- **PROBLEM**:
After finding the line containing "2:33 | 2022-11-02" below, please output that line and each following one through the line containing "2:44 | 2022-09-07 | 2022-10-05 |", exactly as written.

- **DATA RECORDS**:
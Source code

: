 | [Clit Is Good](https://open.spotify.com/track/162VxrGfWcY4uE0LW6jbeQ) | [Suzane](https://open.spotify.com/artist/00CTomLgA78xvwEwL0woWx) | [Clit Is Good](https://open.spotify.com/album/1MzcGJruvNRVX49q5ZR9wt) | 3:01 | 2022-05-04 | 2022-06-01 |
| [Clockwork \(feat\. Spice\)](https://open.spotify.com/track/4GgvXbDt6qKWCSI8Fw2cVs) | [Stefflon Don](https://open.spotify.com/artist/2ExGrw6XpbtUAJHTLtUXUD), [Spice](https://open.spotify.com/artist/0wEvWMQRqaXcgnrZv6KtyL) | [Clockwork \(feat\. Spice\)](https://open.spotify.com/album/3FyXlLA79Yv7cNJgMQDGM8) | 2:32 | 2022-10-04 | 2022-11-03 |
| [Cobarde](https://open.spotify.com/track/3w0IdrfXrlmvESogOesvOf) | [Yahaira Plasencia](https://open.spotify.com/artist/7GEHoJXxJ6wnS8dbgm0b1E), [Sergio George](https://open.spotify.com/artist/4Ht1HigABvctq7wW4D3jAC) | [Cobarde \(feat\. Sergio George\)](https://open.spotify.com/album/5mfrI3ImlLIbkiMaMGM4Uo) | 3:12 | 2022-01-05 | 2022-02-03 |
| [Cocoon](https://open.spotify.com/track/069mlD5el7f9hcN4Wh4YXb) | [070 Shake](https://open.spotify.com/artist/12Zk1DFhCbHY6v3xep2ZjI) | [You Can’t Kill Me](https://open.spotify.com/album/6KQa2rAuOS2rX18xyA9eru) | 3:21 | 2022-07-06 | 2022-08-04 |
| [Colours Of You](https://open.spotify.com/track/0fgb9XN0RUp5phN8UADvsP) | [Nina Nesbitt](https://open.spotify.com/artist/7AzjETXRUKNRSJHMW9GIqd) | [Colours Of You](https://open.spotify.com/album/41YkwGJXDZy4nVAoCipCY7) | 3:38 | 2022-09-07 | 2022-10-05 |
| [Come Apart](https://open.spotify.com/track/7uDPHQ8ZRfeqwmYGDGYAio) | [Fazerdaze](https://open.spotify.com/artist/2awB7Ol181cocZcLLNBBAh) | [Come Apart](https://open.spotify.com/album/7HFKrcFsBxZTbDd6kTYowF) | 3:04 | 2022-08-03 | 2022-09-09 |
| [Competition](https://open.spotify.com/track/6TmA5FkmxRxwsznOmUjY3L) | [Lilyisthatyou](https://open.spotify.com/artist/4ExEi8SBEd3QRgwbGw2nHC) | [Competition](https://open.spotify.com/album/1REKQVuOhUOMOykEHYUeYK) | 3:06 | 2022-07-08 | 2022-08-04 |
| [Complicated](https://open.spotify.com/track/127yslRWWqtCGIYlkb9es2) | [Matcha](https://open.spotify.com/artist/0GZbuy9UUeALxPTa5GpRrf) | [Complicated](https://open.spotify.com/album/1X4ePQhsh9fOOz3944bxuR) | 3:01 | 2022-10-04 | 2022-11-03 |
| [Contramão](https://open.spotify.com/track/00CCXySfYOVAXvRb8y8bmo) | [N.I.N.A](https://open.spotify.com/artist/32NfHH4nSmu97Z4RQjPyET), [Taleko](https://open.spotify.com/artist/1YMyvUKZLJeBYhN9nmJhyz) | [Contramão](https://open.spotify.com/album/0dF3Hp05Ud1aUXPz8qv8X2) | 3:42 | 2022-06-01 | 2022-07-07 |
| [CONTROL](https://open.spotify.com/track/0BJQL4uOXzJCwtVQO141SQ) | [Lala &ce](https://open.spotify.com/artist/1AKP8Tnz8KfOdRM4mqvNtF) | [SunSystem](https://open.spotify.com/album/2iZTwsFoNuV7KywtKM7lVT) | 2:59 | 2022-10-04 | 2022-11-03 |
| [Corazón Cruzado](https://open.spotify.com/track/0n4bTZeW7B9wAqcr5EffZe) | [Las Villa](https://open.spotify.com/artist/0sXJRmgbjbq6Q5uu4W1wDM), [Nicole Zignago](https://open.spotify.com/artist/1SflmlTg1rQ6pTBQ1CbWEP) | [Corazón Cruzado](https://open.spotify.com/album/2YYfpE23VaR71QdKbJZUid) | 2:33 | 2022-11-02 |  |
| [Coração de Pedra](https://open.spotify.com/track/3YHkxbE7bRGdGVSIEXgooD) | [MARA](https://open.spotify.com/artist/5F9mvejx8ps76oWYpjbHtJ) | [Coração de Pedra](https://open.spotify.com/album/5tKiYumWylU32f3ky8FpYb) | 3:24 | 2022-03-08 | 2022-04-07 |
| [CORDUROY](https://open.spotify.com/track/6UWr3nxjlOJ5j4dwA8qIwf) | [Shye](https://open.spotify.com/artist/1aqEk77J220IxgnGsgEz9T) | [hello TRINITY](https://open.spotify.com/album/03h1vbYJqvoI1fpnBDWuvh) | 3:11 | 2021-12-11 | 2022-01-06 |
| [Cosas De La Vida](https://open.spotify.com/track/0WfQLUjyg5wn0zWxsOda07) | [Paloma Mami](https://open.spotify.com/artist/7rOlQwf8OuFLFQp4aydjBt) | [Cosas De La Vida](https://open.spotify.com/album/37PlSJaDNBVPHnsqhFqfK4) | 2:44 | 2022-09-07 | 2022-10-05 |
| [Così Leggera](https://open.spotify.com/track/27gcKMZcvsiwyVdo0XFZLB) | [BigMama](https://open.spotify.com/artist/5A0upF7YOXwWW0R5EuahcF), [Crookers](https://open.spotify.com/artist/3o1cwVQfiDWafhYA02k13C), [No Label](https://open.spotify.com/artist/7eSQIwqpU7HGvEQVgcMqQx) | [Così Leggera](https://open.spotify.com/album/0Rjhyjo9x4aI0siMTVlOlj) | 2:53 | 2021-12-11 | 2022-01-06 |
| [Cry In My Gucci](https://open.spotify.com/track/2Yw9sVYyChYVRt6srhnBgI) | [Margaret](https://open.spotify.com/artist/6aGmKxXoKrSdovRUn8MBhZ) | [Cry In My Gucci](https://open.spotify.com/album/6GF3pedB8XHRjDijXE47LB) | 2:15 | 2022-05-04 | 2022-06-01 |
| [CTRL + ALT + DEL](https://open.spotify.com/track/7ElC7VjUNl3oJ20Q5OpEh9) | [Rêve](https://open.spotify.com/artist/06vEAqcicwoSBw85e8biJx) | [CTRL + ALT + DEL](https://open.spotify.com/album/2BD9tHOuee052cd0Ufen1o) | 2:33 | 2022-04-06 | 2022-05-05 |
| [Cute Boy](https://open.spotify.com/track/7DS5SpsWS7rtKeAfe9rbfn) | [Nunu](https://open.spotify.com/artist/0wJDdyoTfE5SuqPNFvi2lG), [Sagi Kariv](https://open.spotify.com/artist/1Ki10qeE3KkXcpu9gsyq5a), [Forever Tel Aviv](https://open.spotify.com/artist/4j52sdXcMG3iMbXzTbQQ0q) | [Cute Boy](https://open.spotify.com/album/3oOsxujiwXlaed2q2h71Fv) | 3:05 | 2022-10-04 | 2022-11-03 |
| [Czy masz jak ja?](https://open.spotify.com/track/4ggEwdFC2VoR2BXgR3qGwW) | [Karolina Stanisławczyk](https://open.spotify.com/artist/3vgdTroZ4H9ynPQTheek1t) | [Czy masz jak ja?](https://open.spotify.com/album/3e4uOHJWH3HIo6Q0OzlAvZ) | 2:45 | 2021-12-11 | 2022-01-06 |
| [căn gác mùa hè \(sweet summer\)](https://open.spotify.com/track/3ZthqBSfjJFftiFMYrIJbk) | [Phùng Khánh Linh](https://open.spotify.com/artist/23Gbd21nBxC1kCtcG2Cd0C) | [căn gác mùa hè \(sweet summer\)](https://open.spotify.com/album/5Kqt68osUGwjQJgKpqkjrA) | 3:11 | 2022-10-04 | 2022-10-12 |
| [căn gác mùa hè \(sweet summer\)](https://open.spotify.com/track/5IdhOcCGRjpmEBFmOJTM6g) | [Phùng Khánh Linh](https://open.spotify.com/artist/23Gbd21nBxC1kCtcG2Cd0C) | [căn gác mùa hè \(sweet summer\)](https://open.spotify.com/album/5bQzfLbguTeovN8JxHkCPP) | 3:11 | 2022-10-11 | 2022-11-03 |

- **OUTPUT BELOW**:
| [Corazón Cruzado](https://open.spotify.com/track/0n4bTZeW7B9wAqcr5EffZe) | [Las Villa](https://open.spotify.com/artist/0sXJRmgbjbq6Q5uu4W1wDM), [Nicole Zignago](https://open.spotify.com/artist/1SflmlTg1rQ6pTBQ1CbWEP) | [Corazón Cruzado](https://open.spotify.com/album/2YYfpE23VaR71QdKbJZUid) | 2:33 | 2022-11-02 |  |
| [Coração de Pedra](https://open.spotify.com/track/3YHkxbE7bRGdGVSIEXgooD) | [MARA](https://open.spotify.com/artist/5F9mvejx8ps76oWYpjbHtJ) | [Coração de Pedra](https://open.spotify.com/album/5tKiYumWylU32f3ky8FpYb) | 3:24 | 2022-03-08 | 2022-04-07 |
| [CORDUROY](https://open.spotify.com/track/6UWr3nxjlOJ5j4dwA8qIwf) | [Shye](https://open.spotify.com/artist/1aqEk77J220IxgnGsgEz9T) | [hello TRINITY](https://open.spotify.com/album/03h1vbYJqvoI1fpnBDWuvh) | 3:11 | 2021-12-11 | 2022-01-06 |
| [Cosas De La Vida](https://open.spotify.com/track/0WfQLUjyg5wn0zWxsOda07) | [Paloma Mami](https://open.spotify.com/artist/7rOlQwf8OuFLFQp4aydjBt) | [Cosas De La Vida](https://open.spotify.com/album/37PlSJaDNBVPHnsqhFqfK4) | 2:44 | 2022-09-07 | 2022-10-05 |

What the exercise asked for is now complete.